On further encouragement, he shared, “We live on the streets. We have to pick up food from a garbage bin or food that’s thrown on the roadside. When we try to sleep on park benches, we get beaten with sticks by policemen. In dark alleys, we are encountered by older boys who beat us up or abuse us. The only way to eat the smelly, rotten food and to not feel the pain of beatings and abuse is drugs. We lose awareness of our senses with drugs and it helps us get through another day of our miserable lives.”

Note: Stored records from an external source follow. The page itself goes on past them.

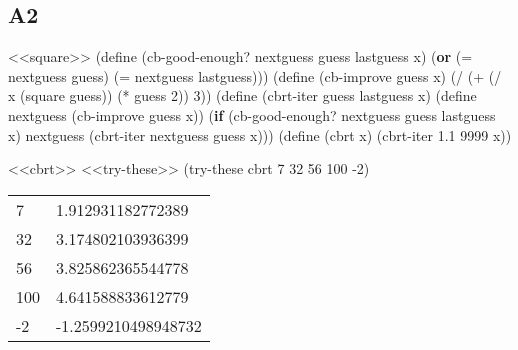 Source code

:\documentclass[
]{article}
\newenvironment{Shaded}{}{}
\newcommand{\DecValTok}[1]{\textcolor[rgb]{0.25,0.63,0.44}{#1}}
\newcommand{\ExtensionTok}[1]{#1}
\newcommand{\FloatTok}[1]{\textcolor[rgb]{0.25,0.63,0.44}{#1}}
\newcommand{\FunctionTok}[1]{\textcolor[rgb]{0.02,0.16,0.49}{#1}}
\newcommand{\KeywordTok}[1]{\textcolor[rgb]{0.00,0.44,0.13}{\textbf{#1}}}
\newcommand{\NormalTok}[1]{#1}
\newcommand{\OperatorTok}[1]{\textcolor[rgb]{0.40,0.40,0.40}{#1}}
\begin{document}
\hypertarget{a2}{%
\subsection{A2}\label{a2}}

\hypertarget{cbrt}{%
\label{cbrt}}%
\begin{Shaded}
\begin{Highlighting}[numbers=left,,]
\NormalTok{\textless{}\textless{}square\textgreater{}\textgreater{}}
\NormalTok{(}\ExtensionTok{define}\FunctionTok{ }\NormalTok{(cb{-}good{-}enough? nextguess guess lastguess x)}
\NormalTok{  (}\KeywordTok{or}\NormalTok{ (}\OperatorTok{=}\NormalTok{ nextguess guess)}
\NormalTok{      (}\OperatorTok{=}\NormalTok{ nextguess lastguess)))}
\NormalTok{(}\ExtensionTok{define}\FunctionTok{ }\NormalTok{(cb{-}improve guess x)}
\NormalTok{  (}\OperatorTok{/}
\NormalTok{   (}\OperatorTok{+}
\NormalTok{    (}\OperatorTok{/}\NormalTok{ x (square guess))}
\NormalTok{    (}\OperatorTok{*}\NormalTok{ guess }\DecValTok{2}\NormalTok{))}
   \DecValTok{3}\NormalTok{))}
\NormalTok{(}\ExtensionTok{define}\FunctionTok{ }\NormalTok{(cbrt{-}iter guess lastguess x)}
\NormalTok{  (}\ExtensionTok{define}\FunctionTok{ nextguess }\NormalTok{(cb{-}improve guess x))}
\NormalTok{  (}\KeywordTok{if}\NormalTok{ (cb{-}good{-}enough? nextguess guess lastguess x)}
\NormalTok{      nextguess}
\NormalTok{      (cbrt{-}iter nextguess guess x)))}
\NormalTok{(}\ExtensionTok{define}\FunctionTok{ }\NormalTok{(cbrt x)}
\NormalTok{  (cbrt{-}iter }\FloatTok{1.1} \DecValTok{9999}\NormalTok{ x))}
\end{Highlighting}
\end{Shaded}

\begin{Shaded}
\begin{Highlighting}[numbers=left,,]
\NormalTok{\textless{}\textless{}cbrt\textgreater{}\textgreater{}}
\NormalTok{\textless{}\textless{}try{-}these\textgreater{}\textgreater{}}
\NormalTok{(try{-}these cbrt }\DecValTok{7} \DecValTok{32} \DecValTok{56} \DecValTok{100}\NormalTok{ {-}}\DecValTok{2}\NormalTok{)}
\end{Highlighting}
\end{Shaded}

\begin{longtable}[]{@{}ll@{}}
\toprule
\endhead
7 & 1.912931182772389 \\
32 & 3.174802103936399 \\
56 & 3.825862365544778 \\
100 & 4.641588833612779 \\
-2 & -1.2599210498948732 \\
\bottomrule
\end{longtable}
\end{document}
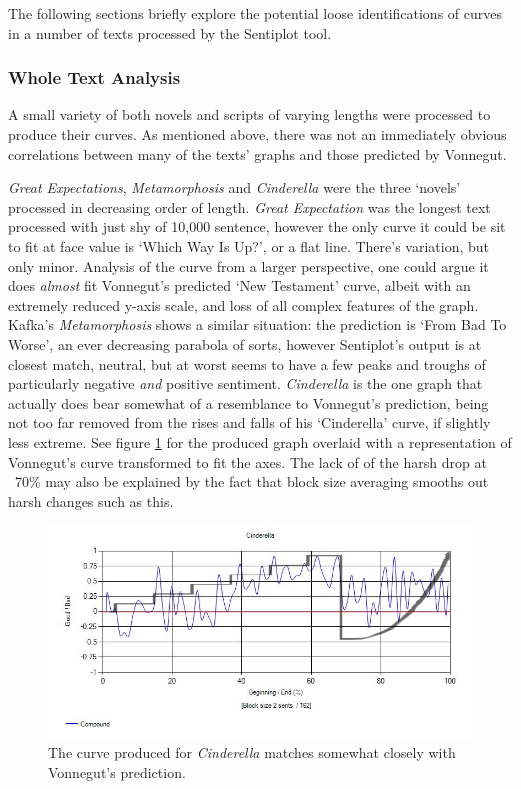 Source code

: \documentclass{article}
\begin{document}
        The following sections briefly explore the potential loose identifications of curves in a number of texts processed by the Sentiplot tool.
        \subsubsection{Whole Text Analysis}
            A small variety of both novels and scripts of varying lengths were processed to produce their curves. As mentioned above, there was not an immediately obvious correlations between many of the texts' graphs and those predicted by Vonnegut. 
            
            \textit{Great Expectations}, \textit{Metamorphosis} and \textit{Cinderella} were the three `novels' processed in decreasing order of length. \textit{Great Expectation} was the longest text processed with just shy of 10,000 sentence, however the only curve it could be sit to fit at face value is `Which Way Is Up?', or a flat line. There's variation, but only minor. Analysis of the curve from a larger perspective, one could argue it does \textit{almost} fit Vonnegut's predicted `New Testament' curve, albeit with an extremely reduced y-axis scale, and loss of all complex features of the graph. Kafka's \textit{Metamorphosis} shows a similar situation: the prediction is `From Bad To Worse', an ever decreasing parabola of sorts, however Sentiplot's output is at closest match, neutral, but at worst seems to have a few peaks and troughs of particularly negative \textit{and} positive sentiment. \textit{Cinderella} is the one graph that actually does bear somewhat of a resemblance to Vonnegut's prediction, being not too far removed from the rises and falls of his `Cinderella' curve, if slightly less extreme. See figure \ref{fig:cinderellaComp} for the produced graph overlaid with a representation of Vonnegut's curve transformed to fit the axes. The lack of of the harsh drop at ~70\% may also be explained by the fact that block size averaging smooths out harsh changes such as this.
            \begin{figure}[hb]
                \includegraphics[width=1\textwidth]{Figures/Curve/CinderellaComp}
                \centering
                \caption{The curve produced for \textit{Cinderella} matches somewhat closely with Vonnegut's prediction.} 
                \label{fig:cinderellaComp}
            \end{figure}
\end{document}
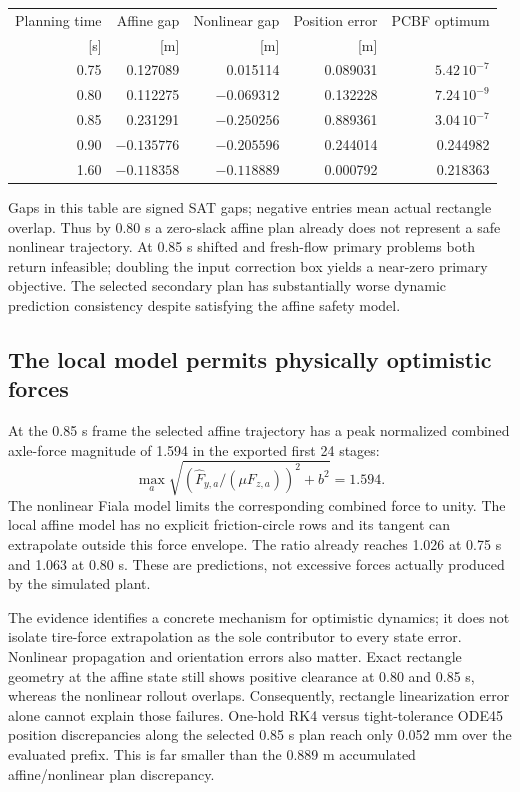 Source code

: \documentclass[11pt]{article}
\begin{document}
\begin{center}
\begin{tabular}{rrrrr}
\toprule
Planning time & Affine gap & Nonlinear gap & Position error & PCBF optimum\\
{[s]} & {[m]} & {[m]} & {[m]} & \\
\midrule
0.75 & 0.127089 & 0.015114 & 0.089031 & $5.42\,10^{-7}$\\
0.80 & 0.112275 & $-0.069312$ & 0.132228 & $7.24\,10^{-9}$\\
0.85 & 0.231291 & $-0.250256$ & 0.889361 & $3.04\,10^{-7}$\\
0.90 & $-0.135776$ & $-0.205596$ & 0.244014 & 0.244982\\
1.60 & $-0.118358$ & $-0.118889$ & 0.000792 & 0.218363\\
\bottomrule
\end{tabular}
\end{center}
Gaps in this table are signed SAT gaps; negative entries mean actual rectangle
overlap. Thus by 0.80 s a zero-slack affine plan already does not represent a
safe nonlinear trajectory. At 0.85 s shifted and fresh-flow primary problems
both return infeasible; doubling the input correction box yields a near-zero
primary objective. The selected secondary plan has substantially worse
dynamic prediction consistency despite satisfying the affine safety model.

\subsection{The local model permits physically optimistic forces}
At the 0.85 s frame the selected affine trajectory has a peak normalized
combined axle-force magnitude of 1.594 in the exported first 24 stages:
\[
 \max_a\sqrt{(\widehat F_{y,a}/(\mu F_{z,a}))^2+b^2}=1.594.
\]
The nonlinear Fiala model limits the corresponding combined force to unity.
The local affine model has no explicit friction-circle rows and its tangent
can extrapolate outside this force envelope. The ratio already reaches
1.026 at 0.75 s and 1.063 at 0.80 s. These are predictions, not excessive
forces actually produced by the simulated plant.

The evidence identifies a concrete mechanism for optimistic dynamics; it
does not isolate tire-force extrapolation as the sole contributor to every
state error. Nonlinear propagation and orientation errors also matter.
Exact rectangle geometry at the affine state still shows positive clearance
at 0.80 and 0.85 s, whereas the nonlinear rollout overlaps. Consequently,
rectangle linearization error alone cannot explain those failures.
One-hold RK4 versus tight-tolerance ODE45 position discrepancies along the
selected 0.85 s plan reach only 0.052 mm over the evaluated prefix. This is
far smaller than the 0.889 m accumulated affine/nonlinear plan discrepancy.
\end{document}
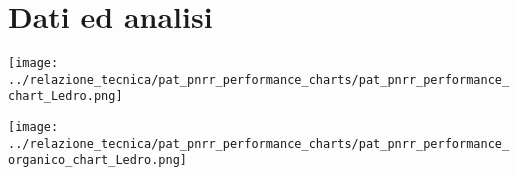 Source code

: \documentclass[a4paper]{article}
\begin{document}
	\section{Dati ed analisi}
	
	\begin{center}
		\texttt{[image: ../relazione\_tecnica/pat\_pnrr\_performance\_charts/pat\_pnrr\_performance\_chart\_Ledro.png]}
	\end{center}
	\begin{center}
		\texttt{[image: ../relazione\_tecnica/pat\_pnrr\_performance\_charts/pat\_pnrr\_performance\_organico\_chart\_Ledro.png]}
	\end{center}
\end{document}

The response was a lightning jolt and I came away deeply disturbed on realising how little I understood the complexities of their daily lives. After several years of working with these young people and reading research, I now understand the impact of adversity.

Unseen Cost of Adversity

Adversity, which includes, malnutrition, violence, abuse, neglect and abandonment have irrefutable effects on child development and mental health, resulting in challenges throughout children’s lives. Adversity leads to some of the debilitating social problems that include unemployment, violence, crime, alcoholism, apathy, poor economic conditions and a range of physical and mental health disabilities, which have been available for some time in the public health domain. It’s not something we can ignore as the cost of damaged childhoods to a nation is immense.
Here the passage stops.